Caching
Cache layers: free-recall review
Retrieval beats re-reading. For each prompt, say or write a full answer from memory before you open the model answer — the effort of recall is what makes the latency ladder and the failure modes stick.
Reconstruct the unit’s spine — the latency ladder, hit-ratio break-even, the OS page cache, where to cache, and the wrong-layer and double-caching failures — without looking back at the lesson.
- 01Walk the caching latency ladder from fastest to slowest with rough numbers, and explain why the orders of magnitude matter more than the exact figures.
- 02Why can adding a cache make latency worse, and what is the average-latency formula that proves it?
- 03What is the OS page cache, and why does it change the 'should I add Redis?' decision?
- 04Given a candidate read path, how do you decide whether to cache and at which layer?
- 05What is double-caching, why does it produce stale-on-stale bugs, and what makes them hard to debug?
- 06What does a low hit ratio actually tell you, and why is 'increase the hit ratio' not always the goal?
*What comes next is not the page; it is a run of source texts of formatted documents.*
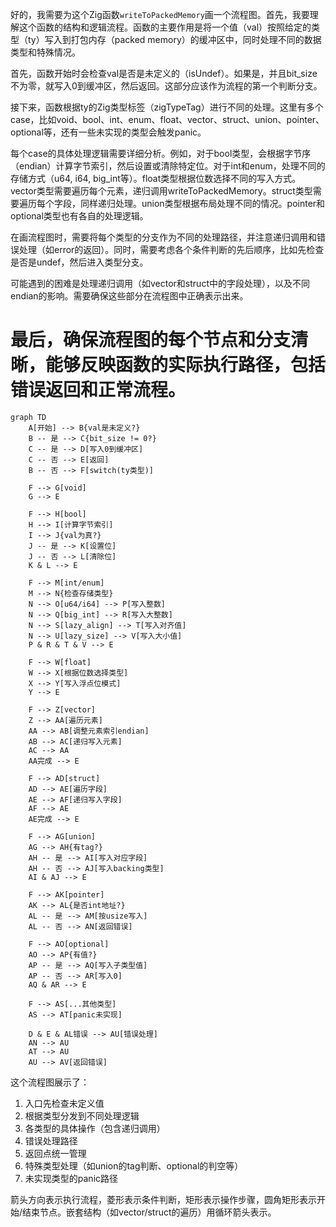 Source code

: 好的，我需要为这个Zig函数`writeToPackedMemory`画一个流程图。首先，我要理解这个函数的结构和逻辑流程。函数的主要作用是将一个值（val）按照给定的类型（ty）写入到打包内存（packed memory）的缓冲区中，同时处理不同的数据类型和特殊情况。

首先，函数开始时会检查val是否是未定义的（isUndef）。如果是，并且bit_size不为零，就写入0到缓冲区，然后返回。这部分应该作为流程的第一个判断分支。

接下来，函数根据ty的Zig类型标签（zigTypeTag）进行不同的处理。这里有多个case，比如void、bool、int、enum、float、vector、struct、union、pointer、optional等，还有一些未实现的类型会触发panic。

每个case的具体处理逻辑需要详细分析。例如，对于bool类型，会根据字节序（endian）计算字节索引，然后设置或清除特定位。对于int和enum，处理不同的存储方式（u64, i64, big_int等）。float类型根据位数选择不同的写入方式。vector类型需要遍历每个元素，递归调用writeToPackedMemory。struct类型需要遍历每个字段，同样递归处理。union类型根据布局处理不同的情况。pointer和optional类型也有各自的处理逻辑。

在画流程图时，需要将每个类型的分支作为不同的处理路径，并注意递归调用和错误处理（如error的返回）。同时，需要考虑各个条件判断的先后顺序，比如先检查是否是undef，然后进入类型分支。

可能遇到的困难是处理递归调用（如vector和struct中的字段处理），以及不同endian的影响。需要确保这些部分在流程图中正确表示出来。

最后，确保流程图的每个节点和分支清晰，能够反映函数的实际执行路径，包括错误返回和正常流程。
================================================
```mermaid
graph TD
    A[开始] --> B{val是未定义?}
    B -- 是 --> C{bit_size != 0?}
    C -- 是 --> D[写入0到缓冲区]
    C -- 否 --> E[返回]
    B -- 否 --> F[switch(ty类型)]
    
    F --> G[void]
    G --> E
    
    F --> H[bool]
    H --> I[计算字节索引]
    I --> J{val为真?}
    J -- 是 --> K[设置位]
    J -- 否 --> L[清除位]
    K & L --> E
    
    F --> M[int/enum]
    M --> N{检查存储类型}
    N --> O[u64/i64] --> P[写入整数]
    N --> Q[big_int] --> R[写入大整数]
    N --> S[lazy_align] --> T[写入对齐值]
    N --> U[lazy_size] --> V[写入大小值]
    P & R & T & V --> E
    
    F --> W[float]
    W --> X[根据位数选择类型]
    X --> Y[写入浮点位模式]
    Y --> E
    
    F --> Z[vector]
    Z --> AA[遍历元素]
    AA --> AB[调整元素索引endian]
    AB --> AC[递归写入元素]
    AC --> AA
    AA完成 --> E
    
    F --> AD[struct]
    AD --> AE[遍历字段]
    AE --> AF[递归写入字段]
    AF --> AE
    AE完成 --> E
    
    F --> AG[union]
    AG --> AH{有tag?}
    AH -- 是 --> AI[写入对应字段]
    AH -- 否 --> AJ[写入backing类型]
    AI & AJ --> E
    
    F --> AK[pointer]
    AK --> AL{是否int地址?}
    AL -- 是 --> AM[按usize写入]
    AL -- 否 --> AN[返回错误]
    
    F --> AO[optional]
    AO --> AP{有值?}
    AP -- 是 --> AQ[写入子类型值]
    AP -- 否 --> AR[写入0]
    AQ & AR --> E
    
    F --> AS[...其他类型]
    AS --> AT[panic未实现]
    
    D & E & AL错误 --> AU[错误处理]
    AN --> AU
    AT --> AU
    AU --> AV[返回错误]
``` 

这个流程图展示了：
1. 入口先检查未定义值
2. 根据类型分发到不同处理逻辑
3. 各类型的具体操作（包含递归调用）
4. 错误处理路径
5. 返回点统一管理
6. 特殊类型处理（如union的tag判断、optional的判空等）
7. 未实现类型的panic路径

箭头方向表示执行流程，菱形表示条件判断，矩形表示操作步骤，圆角矩形表示开始/结束节点。嵌套结构（如vector/struct的遍历）用循环箭头表示。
If you could reconstruct each answer from memory, you hold the unit’s spine: caching is a latency ladder where orders of magnitude decide whether a cache helps; a miss pays cache+origin so a low hit ratio or a fast origin makes the cache worse than none; the OS page cache and buffer pool often make the origin already RAM-fast; you cache only when the origin is slow, the hit ratio is high, and staleness is tolerable, at the layer the data’s volatility allows; and the recurring senior failures are wrong-layer caching and double-caching one fact at two layers — fixed by one owner and one invalidation path per cached fact.